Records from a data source
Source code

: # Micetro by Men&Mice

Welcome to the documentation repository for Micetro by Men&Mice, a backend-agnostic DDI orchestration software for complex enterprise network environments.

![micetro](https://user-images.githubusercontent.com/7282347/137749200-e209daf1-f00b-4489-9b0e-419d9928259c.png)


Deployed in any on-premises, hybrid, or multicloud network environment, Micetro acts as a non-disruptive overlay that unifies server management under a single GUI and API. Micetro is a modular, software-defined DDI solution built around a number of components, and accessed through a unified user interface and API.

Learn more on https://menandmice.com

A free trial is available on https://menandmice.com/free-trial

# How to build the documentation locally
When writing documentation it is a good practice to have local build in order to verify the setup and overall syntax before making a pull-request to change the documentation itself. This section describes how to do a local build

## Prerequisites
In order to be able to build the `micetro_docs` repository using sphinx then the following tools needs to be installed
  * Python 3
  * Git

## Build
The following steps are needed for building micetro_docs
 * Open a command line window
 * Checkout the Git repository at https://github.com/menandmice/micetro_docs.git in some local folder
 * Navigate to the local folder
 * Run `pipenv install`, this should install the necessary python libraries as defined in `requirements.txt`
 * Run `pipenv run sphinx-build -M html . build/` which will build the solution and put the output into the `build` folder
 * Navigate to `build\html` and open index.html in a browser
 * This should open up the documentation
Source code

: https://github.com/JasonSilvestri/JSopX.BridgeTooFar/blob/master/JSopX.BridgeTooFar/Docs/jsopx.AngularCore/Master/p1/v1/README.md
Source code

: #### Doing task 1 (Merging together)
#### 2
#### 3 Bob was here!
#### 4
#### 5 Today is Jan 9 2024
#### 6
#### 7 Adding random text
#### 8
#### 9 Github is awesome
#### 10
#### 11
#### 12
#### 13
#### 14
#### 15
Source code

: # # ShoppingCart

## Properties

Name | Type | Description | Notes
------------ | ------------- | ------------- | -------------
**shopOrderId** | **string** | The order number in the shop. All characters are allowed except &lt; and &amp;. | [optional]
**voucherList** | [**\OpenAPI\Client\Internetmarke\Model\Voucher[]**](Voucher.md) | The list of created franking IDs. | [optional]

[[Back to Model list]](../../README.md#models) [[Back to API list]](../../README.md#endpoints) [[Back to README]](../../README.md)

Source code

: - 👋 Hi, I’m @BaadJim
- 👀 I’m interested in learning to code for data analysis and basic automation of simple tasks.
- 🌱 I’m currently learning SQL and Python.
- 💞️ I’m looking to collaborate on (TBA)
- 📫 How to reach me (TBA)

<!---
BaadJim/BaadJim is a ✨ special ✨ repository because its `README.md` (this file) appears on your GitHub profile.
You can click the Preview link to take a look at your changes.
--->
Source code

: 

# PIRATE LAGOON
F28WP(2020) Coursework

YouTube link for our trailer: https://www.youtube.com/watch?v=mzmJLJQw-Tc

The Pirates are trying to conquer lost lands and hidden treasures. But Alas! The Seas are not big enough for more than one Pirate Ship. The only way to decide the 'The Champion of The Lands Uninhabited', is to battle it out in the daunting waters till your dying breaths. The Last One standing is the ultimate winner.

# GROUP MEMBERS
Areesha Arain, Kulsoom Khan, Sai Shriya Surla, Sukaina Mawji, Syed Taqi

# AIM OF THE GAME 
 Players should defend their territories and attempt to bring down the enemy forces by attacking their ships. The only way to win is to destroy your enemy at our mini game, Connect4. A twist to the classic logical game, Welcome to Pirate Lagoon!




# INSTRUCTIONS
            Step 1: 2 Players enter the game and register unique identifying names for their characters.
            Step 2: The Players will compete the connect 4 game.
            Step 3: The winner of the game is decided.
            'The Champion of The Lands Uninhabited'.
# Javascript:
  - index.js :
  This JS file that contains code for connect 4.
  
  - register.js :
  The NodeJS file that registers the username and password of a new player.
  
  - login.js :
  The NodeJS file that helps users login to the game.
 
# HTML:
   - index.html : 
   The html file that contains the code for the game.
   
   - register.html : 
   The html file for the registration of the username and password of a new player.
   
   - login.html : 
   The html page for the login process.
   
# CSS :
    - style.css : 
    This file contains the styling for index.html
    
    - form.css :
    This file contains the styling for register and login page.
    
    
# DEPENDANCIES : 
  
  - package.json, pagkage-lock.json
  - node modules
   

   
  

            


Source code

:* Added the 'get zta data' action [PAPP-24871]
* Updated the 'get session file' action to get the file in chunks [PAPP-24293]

Your objective: From the line that has "Hi, I’m @BaadJim" through the line that has "F28WP(2020) Coursework", copy every line exactly as it appears above, and leave out all others.

Exercise result:
: - 👋 Hi, I’m @BaadJim
- 👀 I’m interested in learning to code for data analysis and basic automation of simple tasks.
- 🌱 I’m currently learning SQL and Python.
- 💞️ I’m looking to collaborate on (TBA)
- 📫 How to reach me (TBA)

<!---
BaadJim/BaadJim is a ✨ special ✨ repository because its `README.md` (this file) appears on your GitHub profile.
You can click the Preview link to take a look at your changes.
--->
Source code

: 

# PIRATE LAGOON
F28WP(2020) Coursework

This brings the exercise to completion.